Scratch Beginnings_ Me, $25, and the Search for the American Dream - Adam W. Shepard [95]
Is it really worth it for me—still “down here” in economy class—to shop at Lacoste and Eddie Bauer when I can look just as good in far less expensive clothes by shopping at the Goodwill or, when I get a good tip, Marshalls?
I was still always looking for ways to save money, always on the hunt for a deal. “Two for a buck? I’ll take ’em!” I didn’t care what it was. Pork and beans became a new food group to me just because it was always on sale at Food Lion. If the price was right, I could find a use for it. I was a scrooge, greedy. My money! Get your hands off. I’d worked hard, and I was surely going to see to it that I continued to be wise with what I earned. After all, is this really where I wanted to be? If nothing else, I had merely ascended into poverty—certainly not out of it—so I wanted to continue to save, making plans the whole time for what I would do with my loot: How I could invest it to make it so much more valuable to me. One can do a lot with $2,500, so I could only imagine the possibilities in July after I accumulated six more months of paychecks. Night classes at Trident Tech? My own moving truck? An entirely different trade altogether? That’s what kept me going: the idea that I had a better lifestyle in sight.

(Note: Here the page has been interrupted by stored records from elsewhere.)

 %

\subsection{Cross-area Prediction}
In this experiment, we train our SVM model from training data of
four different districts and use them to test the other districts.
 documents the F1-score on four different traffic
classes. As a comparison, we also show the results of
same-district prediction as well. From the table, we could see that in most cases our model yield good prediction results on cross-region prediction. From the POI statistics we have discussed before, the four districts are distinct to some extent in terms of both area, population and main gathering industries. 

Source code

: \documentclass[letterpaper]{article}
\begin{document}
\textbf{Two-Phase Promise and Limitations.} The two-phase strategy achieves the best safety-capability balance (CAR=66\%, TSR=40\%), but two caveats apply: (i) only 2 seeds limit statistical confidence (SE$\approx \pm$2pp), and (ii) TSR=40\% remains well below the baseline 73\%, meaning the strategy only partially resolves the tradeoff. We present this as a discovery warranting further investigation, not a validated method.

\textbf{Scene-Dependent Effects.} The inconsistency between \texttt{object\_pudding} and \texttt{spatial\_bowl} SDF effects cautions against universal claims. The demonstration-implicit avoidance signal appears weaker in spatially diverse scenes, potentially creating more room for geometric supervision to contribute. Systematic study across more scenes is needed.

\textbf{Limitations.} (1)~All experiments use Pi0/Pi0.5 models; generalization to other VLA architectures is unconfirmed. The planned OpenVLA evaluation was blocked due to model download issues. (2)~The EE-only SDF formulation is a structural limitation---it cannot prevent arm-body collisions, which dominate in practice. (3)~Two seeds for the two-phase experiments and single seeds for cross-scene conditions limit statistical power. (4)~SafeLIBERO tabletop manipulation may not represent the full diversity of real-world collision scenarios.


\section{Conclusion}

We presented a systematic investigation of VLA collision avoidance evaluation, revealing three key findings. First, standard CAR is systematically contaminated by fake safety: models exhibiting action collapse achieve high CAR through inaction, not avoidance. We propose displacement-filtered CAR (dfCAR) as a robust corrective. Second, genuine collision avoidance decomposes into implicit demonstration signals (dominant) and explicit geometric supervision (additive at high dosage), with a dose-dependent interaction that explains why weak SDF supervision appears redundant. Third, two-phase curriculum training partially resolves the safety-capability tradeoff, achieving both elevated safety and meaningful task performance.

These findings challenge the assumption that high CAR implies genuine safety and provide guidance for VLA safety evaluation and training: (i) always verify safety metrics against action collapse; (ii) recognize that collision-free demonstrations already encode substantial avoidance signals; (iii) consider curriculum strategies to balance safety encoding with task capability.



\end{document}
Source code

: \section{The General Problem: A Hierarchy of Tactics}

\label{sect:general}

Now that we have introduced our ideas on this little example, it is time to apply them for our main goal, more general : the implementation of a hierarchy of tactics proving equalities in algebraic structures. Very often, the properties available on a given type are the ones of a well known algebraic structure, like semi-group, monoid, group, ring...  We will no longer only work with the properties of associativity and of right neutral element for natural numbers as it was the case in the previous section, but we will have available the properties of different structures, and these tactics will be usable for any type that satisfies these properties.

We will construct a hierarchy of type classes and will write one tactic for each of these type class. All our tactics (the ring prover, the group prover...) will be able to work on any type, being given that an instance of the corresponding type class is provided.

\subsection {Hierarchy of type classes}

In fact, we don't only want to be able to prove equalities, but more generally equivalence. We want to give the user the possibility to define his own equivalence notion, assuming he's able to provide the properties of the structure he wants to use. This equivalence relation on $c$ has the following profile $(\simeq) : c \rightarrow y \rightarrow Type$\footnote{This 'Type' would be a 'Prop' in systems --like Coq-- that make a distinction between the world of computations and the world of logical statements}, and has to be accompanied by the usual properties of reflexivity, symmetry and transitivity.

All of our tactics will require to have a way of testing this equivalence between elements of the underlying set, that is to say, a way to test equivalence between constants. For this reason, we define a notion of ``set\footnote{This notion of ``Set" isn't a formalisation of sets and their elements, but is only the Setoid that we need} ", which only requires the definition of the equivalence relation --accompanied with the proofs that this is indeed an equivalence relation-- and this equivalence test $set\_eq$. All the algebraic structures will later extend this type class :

I’m not moving furniture forever. I can promise you that.
As the frost (yes, there is frost in South Carolina) began to subside, and spring blossomed, I was hitting a groove. Derrick was no longer our neighbor, which sucked big time, since he was my main source of entertainment, but I was getting my fill of him at work, and BG was doing more than his fair share of keeping things exciting at home.
With four months left in my project, I could only imagine that I had reached the height of my experience in Charleston and that I would cruise through the summer lifting furniture, scaring girls with my dance moves, and continuing to save money in preparation for my future life plans. But I was wrong. Nothing I had done in my life had prepared me for April’s cultural lesson.
FIFTEEN
FIGHTING FOR RESPECT
Sunday, April 1
The month of March had flown by quicker than I thought it would, so I was prepared for the same thing in April. A little excitement or drama here and there, but nothing too out of the ordinary.
But then the differences between BG and I really began to surface.
He was getting on my nerves, and it was starting to become more and more serious as time passed. It was growing to be a bit more than a few wisecracks back and forth about each other’s facial features. And usually it surrounded the use of my truck. I didn’t mind feeding him once in a while or letting him borrow some laundry detergent. I didn’t even mind when he borrowed my truck—“borrowed” being the operative word, implying that he would ask first and thereafter return my truck within the agreed upon time and in the same condition as it had been before. But that was rarely the case. He would take my truck and be gone for hours, unaware (or perhaps, indifferent) to the fact that I might need to use it. Twice he even returned it with dings on the hood and once it came back with the front fender bent into a forty-five-degree angle as if he had run into a pole. Every time, though, he didn’t have a legitimate answer for what had happened or why he had my truck for seven hours longer than we had agreed. “Shoot, it was like that when I left,” he would say.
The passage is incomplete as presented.